1648 was the year Magnus slung his pack on his back, turned round, and left the region where he had been born, raised, and expected to die. Twenty-one years later he arrived in the Lowlands.

‘Twenty-one years to walk from Poland to Holland?’ I once asked him, amazed at the duration of the journey.

‘He lost his way,’ said Uncle Chaim. ‘Didn’t know he was going to Holland. Knew he was headed West. Took a wrong turn.’ ‘I … Things were different then,’ said Magnus.

‘I understand that. But twenty-one years?’

‘Magnus,’ said Uncle Chaim. ‘Dear dear dear … nephew. Worthless boy scout.’

So for twenty-one years Magnus was on his way and what he did in all that time no one really knew. He himself said that he worked a bit here, stayed for a while there, turned South when he thought he was going West. A journey … If you were to try and draw the route, you would end up with a tangle of wool.

Two and a half centuries later, in Rotterdam, my father and mother met.

‘The Lord of the Universe, whether you believe in Him or not,’ was Uncle Herman’s version, ‘decided in 1927, or, God knows, perhaps even from the genesis of creation, to bring together the light and the darkness, and that He would do this in the form of a marriage. That is why – pay attention! – He arranged for your parents to fall into each other’s arms during the fireworks on Midsummer Night. Good fortune, some people would call it, bad luck say those who know better. Others (by that, Uncle Herman was referring to himself) call it a disaster. He came from a family of clockmakers and physicists, she was old money. He was a promising engineer, she, a young lady who had life figured out long before life understood her. He lived in the shadow of his father, your grandfather, who placed physics above all else, and she thought that physics was merely re-inventing the wheel. She was a free spirit.’

Uncle Herman had the tendency to devote quite a bit of attention to the setting in his stories, the backdrop against which a particular event took place. Perhaps this is something peculiar to sociologists. Whatever the case: ever since he first told me his version of the downfall, I was impressed by the way in which he linked the fate of our family to the history of this century, particularly because he proved to be right.

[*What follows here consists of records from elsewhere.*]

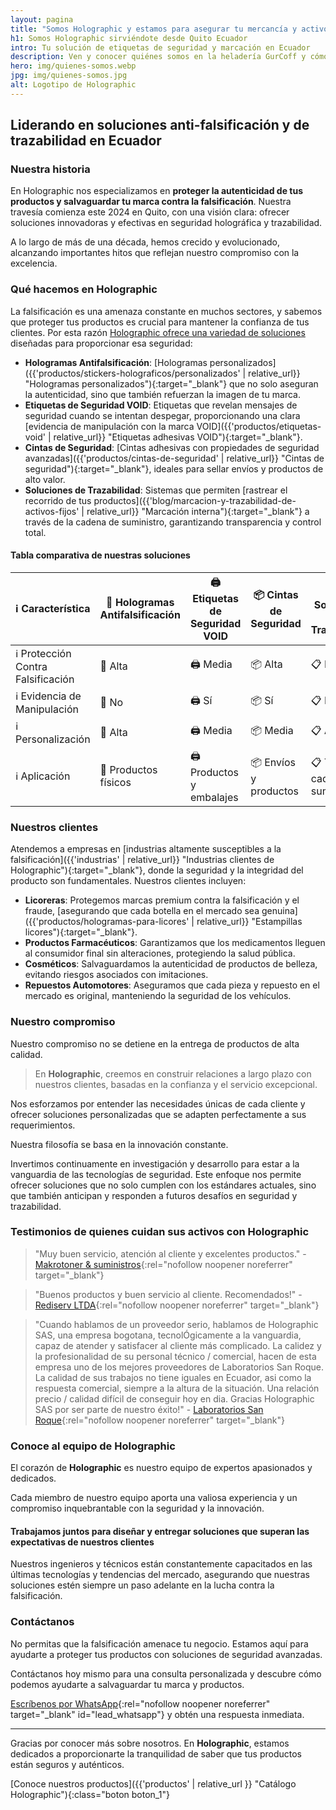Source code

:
 ```yaml
---
layout: pagina
title: "Somos Holographic y estamos para asegurar tu mercancía y activos"
h1: Somos Holographic sirviéndote desde Quito Ecuador
intro: Tu solución de etiquetas de seguridad y marcación en Ecuador
description: Ven y conocer quiénes somos en la heladería GurCoff y cómo hemos logrado ser los mejores de la zona donde abrimos nuestras sucursales
hero: img/quienes-somos.webp
jpg: img/quienes-somos.jpg
alt: Logotipo de Holographic
---
```

## Liderando en soluciones anti-falsificación y de trazabilidad en Ecuador

### Nuestra historia

En Holographic nos especializamos en **proteger la autenticidad de tus productos y salvaguardar tu marca contra la falsificación**. Nuestra travesía comienza este 2024 en Quito, con una visión clara: ofrecer soluciones innovadoras y efectivas en seguridad holográfica y trazabilidad.

A lo largo de más de una década, hemos crecido y evolucionado, alcanzando importantes hitos que reflejan nuestro compromiso con la excelencia.

### Qué hacemos en Holographic

La falsificación es una amenaza constante en muchos sectores, y sabemos que proteger tus productos es crucial para mantener la confianza de tus clientes. Por esta razón [Holographic ofrece una variedad de soluciones](/) diseñadas para proporcionar esa seguridad:

- **Hologramas Antifalsificación**: [Hologramas personalizados]({{'productos/stickers-holograficos/personalizados' | relative_url}} "Hologramas personalizados"){:target="_blank"} que no solo aseguran la autenticidad, sino que también refuerzan la imagen de tu marca.
- **Etiquetas de Seguridad VOID**: Etiquetas que revelan mensajes de seguridad cuando se intentan despegar, proporcionando una clara [evidencia de manipulación con la marca VOID]({{'productos/etiquetas-void' | relative_url}} "Etiquetas adhesivas VOID"){:target="_blank"}.
- **Cintas de Seguridad**: [Cintas adhesivas con propiedades de seguridad avanzadas]({{'productos/cintas-de-seguridad' | relative_url}} "Cintas de seguridad"){:target="_blank"}, ideales para sellar envíos y productos de alto valor.
- **Soluciones de Trazabilidad**: Sistemas que permiten [rastrear el recorrido de tus productos]({{'blog/marcacion-y-trazabilidad-de-activos-fijos' | relative_url}} "Marcación interna"){:target="_blank"} a través de la cadena de suministro, garantizando transparencia y control total.

#### Tabla comparativa de nuestras soluciones

| ℹ️ Característica                  | 🚫 Hologramas Antifalsificación | 🖨️ Etiquetas de Seguridad VOID | 📦 Cintas de Seguridad | 📋 Soluciones de Trazabilidad |
|-------------------------------|------------------------------|-----------------------------|---------------------|----------------------------|
| ℹ️ Protección Contra Falsificación | 🚫 Alta                          | 🖨️ Media                        | 📦 Alta                | 📋 Media                      |
| ℹ️ Evidencia de Manipulación       | 🚫 No                            | 🖨️ Sí                           | 📦 Sí                  | 📋 No                         |
| ℹ️ Personalización                 | 🚫 Alta                          | 🖨️ Media                        | 📦 Media               | 📋 Alta                       |
| ℹ️ Aplicación                      | 🚫 Productos físicos             | 🖨️ Productos y embalajes        | 📦 Envíos y productos  | 📋 Toda la cadena de suministro |

### Nuestros clientes

Atendemos a empresas en [industrias altamente susceptibles a la falsificación]({{'industrias' | relative_url}} "Industrias clientes de Holographic"){:target="_blank"}, donde la seguridad y la integridad del producto son fundamentales. Nuestros clientes incluyen:

- **Licoreras**: Protegemos marcas premium contra la falsificación y el fraude, [asegurando que cada botella en el mercado sea genuina]({{'productos/hologramas-para-licores' | relative_url}} "Estampillas licores"){:target="_blank"}.
- **Productos Farmacéuticos**: Garantizamos que los medicamentos lleguen al consumidor final sin alteraciones, protegiendo la salud pública.
- **Cosméticos**: Salvaguardamos la autenticidad de productos de belleza, evitando riesgos asociados con imitaciones.
- **Repuestos Automotores**: Aseguramos que cada pieza y repuesto en el mercado es original, manteniendo la seguridad de los vehículos.

### Nuestro compromiso

Nuestro compromiso no se detiene en la entrega de productos de alta calidad.

>En **Holographic**, creemos en construir relaciones a largo plazo con nuestros clientes, basadas en la confianza y el servicio excepcional.

Nos esforzamos por entender las necesidades únicas de cada cliente y ofrecer soluciones personalizadas que se adapten perfectamente a sus requerimientos.

Nuestra filosofía se basa en la innovación constante.

Invertimos continuamente en investigación y desarrollo para estar a la vanguardia de las tecnologías de seguridad. Este enfoque nos permite ofrecer soluciones que no solo cumplen con los estándares actuales, sino que también anticipan y responden a futuros desafíos en seguridad y trazabilidad.

### Testimonios de quienes cuidan sus activos con Holographic

> "Muy buen servicio, atención al cliente y excelentes productos." - [Makrotoner & suministros]({{site.maps}}){:rel="nofollow noopener noreferrer" target="_blank"}

> "Buenos productos y buen servicio al cliente. Recomendados!" - [Rediserv LTDA]({{site.maps}}){:rel="nofollow noopener noreferrer" target="_blank"}

> "Cuando hablamos de un proveedor serio, hablamos de Holographic SAS, una empresa bogotana, tecnolÓgicamente a la vanguardia, capaz de atender y satisfacer al cliente más complicado. La calidez y la profesionalidad de su personal técnico / comercial, hacen de esta empresa uno de los mejores proveedores de Laboratorios San Roque. La calidad de sus trabajos no tiene iguales en Ecuador, asi como la respuesta comercial, siempre a la altura de la situación. Una relación precio / calidad difícil de conseguir hoy en dia. Gracias Holographic SAS por ser parte de nuestro éxito!" - [Laboratorios San Roque]({{site.maps}}){:rel="nofollow noopener noreferrer" target="_blank"}

### Conoce al equipo de Holographic

El corazón de **Holographic** es nuestro equipo de expertos apasionados y dedicados.

Cada miembro de nuestro equipo aporta una valiosa experiencia y un compromiso inquebrantable con la seguridad y la innovación.

#### Trabajamos juntos para diseñar y entregar soluciones que superan las expectativas de nuestros clientes

Nuestros ingenieros y técnicos están constantemente capacitados en las últimas tecnologías y tendencias del mercado, asegurando que nuestras soluciones estén siempre un paso adelante en la lucha contra la falsificación.

### Contáctanos

No permitas que la falsificación amenace tu negocio. Estamos aquí para ayudarte a proteger tus productos con soluciones de seguridad avanzadas.

Contáctanos hoy mismo para una consulta personalizada y descubre cómo podemos ayudarte a salvaguardar tu marca y productos.

[Escríbenos por WhatsApp]({{site.whatsapp}}){:rel="nofollow noopener noreferrer" target="_blank" id="lead_whatsapp"} y obtén una respuesta inmediata.

---

Gracias por conocer más sobre nosotros. En **Holographic**, estamos dedicados a proporcionarte la tranquilidad de saber que tus productos están seguros y auténticos.

[Conoce nuestros productos]({{'productos' | relative_url }} "Catálogo Holographic"){:class="boton boton_1"}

It was Midsummer Night, 1929 (not 1927, Uncle Herman wasn’t very good at dates) and above the park, rockets were flaring and fading in chrysanthemums of red, yellow, green and blue sparks. The upturned faces of the spectators and passers-by shone in the light of the fireworks, and the tall oaks and chestnut trees looked lovelier than ever. Outside the little white inn at the edge of the park, men stood with a glass of beer in one hand, the thumb of their other hand hooked in a waistcoat pocket, legs slightly apart. Women hung on their arms or whispered to one other. Each time a rocket exploded, their dresses flashed white in the darkness.

‘Hollander! Hollander!’ someone shouted. His voice was half lost in the booming of the fireworks, but my father had heard it and looked around, searchingly. He met the equally searching gaze of a young woman standing nearby. They looked at each other, turned away, and continued hunting.